There are probably loads of other parents who would love this.
Apple has supported Chrome extension porting for at least 1 year now, and a conversion tool is built into Xcode: https://developer.apple.com/documentation/safariservices/saf...
------------
For videos less than 1 hour in length, I prefer https://youtubetranscript.com , then scroll to about 1/2 - 3/4 way through the transcript where youtubers generally hide their nuggets of info.
Eightify does seem better suited for long Lex Fridman/etc. type content though.
You mention that you have invested 500 hours into prompt engineering. Are there any specific resources you would suggest to get maximum value out of GPT? Any videos, websites, podcasts, ebooks, books, anything that really stands out?
I have been playing with it for a while now and am getting good at having it spit out what I'm looking for but usually it takes an extra 3-4 prompts to rearrange the responses that I want.
Thanks and again, great execution on a cool idea!
i've also been keeping a popular series of notes https://github.com/sw-yx/ai-notes/blob/main/TEXT_PROMPTS.md
Oh yes, I remembered that I saw this - it's good advice: https://help.openai.com/en/articles/6654000-best-practices-f...
I thought of something much more primitive recently: a Reddit bot that transcribes videos behind YouTube links (since I hate watching videos but do like reading).
I won't use this right now (since I don't do Chrome) but will gladly pay for this service when I can throw a YouTube link at it and get back a wall of text (assuming costs are reasonable).
The author uses ChatGPT and that limits it a bit. Because it took me 80% of my time and effort to code the preprocessing of the transcript before sending it to GPT. (I mean if you just put transcript to GPT and ask to summarize it sucks)
But his product is free, that's cool. Because he uses ChatGPT on the client. And I have to pay for GPT.
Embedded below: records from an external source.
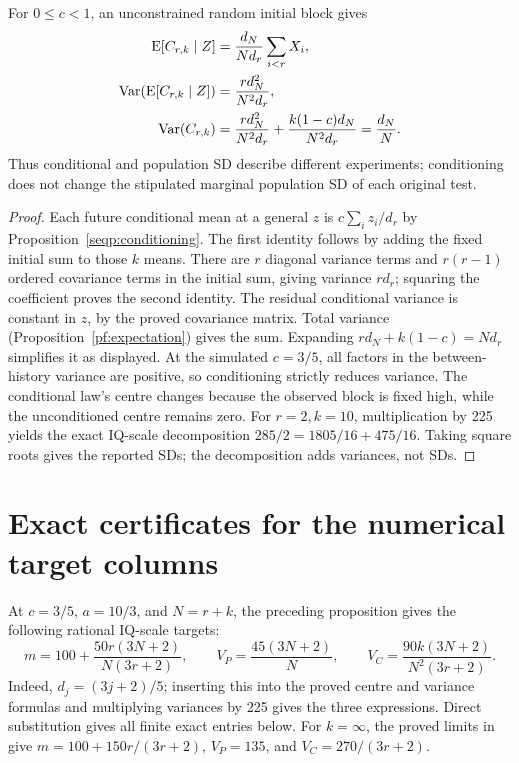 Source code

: \begin{proposition}
\label{seqp:variance-decomposition}
For \(0\leq c<1\), an unconstrained random initial block gives
\begin{align*}
 \operatorname{E}[C_{r,k}\mid Z]&=\frac{d_N}{Nd_r}\sum_{i<r}X_i,\\
 \operatorname{Var}(\operatorname{E}[C_{r,k}\mid Z])&=\frac{r d_N^2}{N^2d_r},\\
 \operatorname{Var}(C_{r,k})&=\frac{r d_N^2}{N^2d_r}
                 +\frac{k(1-c)d_N}{N^2d_r}=\frac{d_N}{N}.
\end{align*}
Thus conditional and population SD describe different experiments;
conditioning does not change the stipulated marginal population SD of
each original test.
\end{proposition}
\begin{proof}
Each future conditional mean at a general \(z\) is
\(c\sum_i z_i/d_r\) by Proposition~\ref{seqp:conditioning}. The first
identity follows by adding the fixed initial sum to those \(k\) means.
There are \(r\) diagonal variance terms and \(r(r-1)\) ordered
covariance terms in the initial sum, giving variance \(rd_r\); squaring
the coefficient proves the second identity. The residual conditional
variance is constant in \(z\), by the proved covariance matrix.
Total variance (Proposition~\ref{pf:expectation}) gives the sum. Expanding
\(r d_N+k(1-c)=Nd_r\) simplifies it as displayed. At the simulated
\(c=3/5\), all factors in the between-history variance are positive,
so conditioning strictly reduces variance. The conditional law's centre
changes because the observed block is fixed high, while the unconditioned
centre remains zero. For \(r=2,k=10\), multiplication by 225 yields the
exact IQ-scale decomposition
\(285/2=1805/16+475/16\). Taking square roots gives the reported SDs;
the decomposition adds variances, not SDs.
\end{proof}

\section{Exact certificates for the numerical target columns}
\label{seqp:exact-grid}
At \(c=3/5\), \(a=10/3\), and \(N=r+k\), the preceding proposition
gives the following rational IQ-scale targets:
\[
 m=100+\frac{50r(3N+2)}{N(3r+2)},\qquad
 V_P=\frac{45(3N+2)}N,\qquad
 V_C=\frac{90k(3N+2)}{N^2(3r+2)}.
\]
Indeed, \(d_j=(3j+2)/5\); inserting this into the proved centre and
variance formulas and multiplying variances by 225 gives the three
expressions. Direct substitution gives all finite exact entries below.
For \(k=\infty\), the proved limits in 
give \(m=100+150r/(3r+2)\), \(V_P=135\), and
\(V_C=270/(3r+2)\).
Also, does it always give me 8 bullet points from each video? It would make sense for videos that have chapters to give summaries to each chapter instead.
Currently the prices are: $8.6 for 20 summaries ($0.43 each) $19.8 for 60 summaries ($0.33 each) $48.6 for 180 summaries ($0.27 each)
> Also, does it always give me 8 bullet points from each video? It would make sense for videos that have chapters to give summaries to each chapter instead.
Yes, it's now a fixed number of 8 parts. I tested different numbers, it seemed to me a universally convenient simple solution for videos of any length. But yes, I will take chapters into account when splitting, right now I ignore that information.
At the same time, the product isn't as useful as if when there are no chapters at all.
[1] https://stackoverflow.com/questions/72610552/most-replayed-d...
Instinctively it appears as though I'm creating original content. However, all this legal stuff is often counterintuitive.
It's a more interesting task when there are two sides. Even now, my app doesn't work well for debates. It tries to bring the points of view together. I want to work on separation.
Also, please, less Elon on the front page. It's a little nauseating.
Yes, I'll probably remove Elon :) Fun fact: twitter banned my ads account, when I tried to create ads with this video.
Also, did you get 5000 downloads in a single day?
Or when did you launch it?
Thank you!
However, then I ran into the 2048 token limit for longer videos. Because it doesn’t hold the full context, it wasn’t good enough at summarizing or providing insights.
The solution is to do smaller summaries of 2048 chunks recursively until you have a single one.
This felt and worked… meh.
We’re you able to get around this in some other clever way?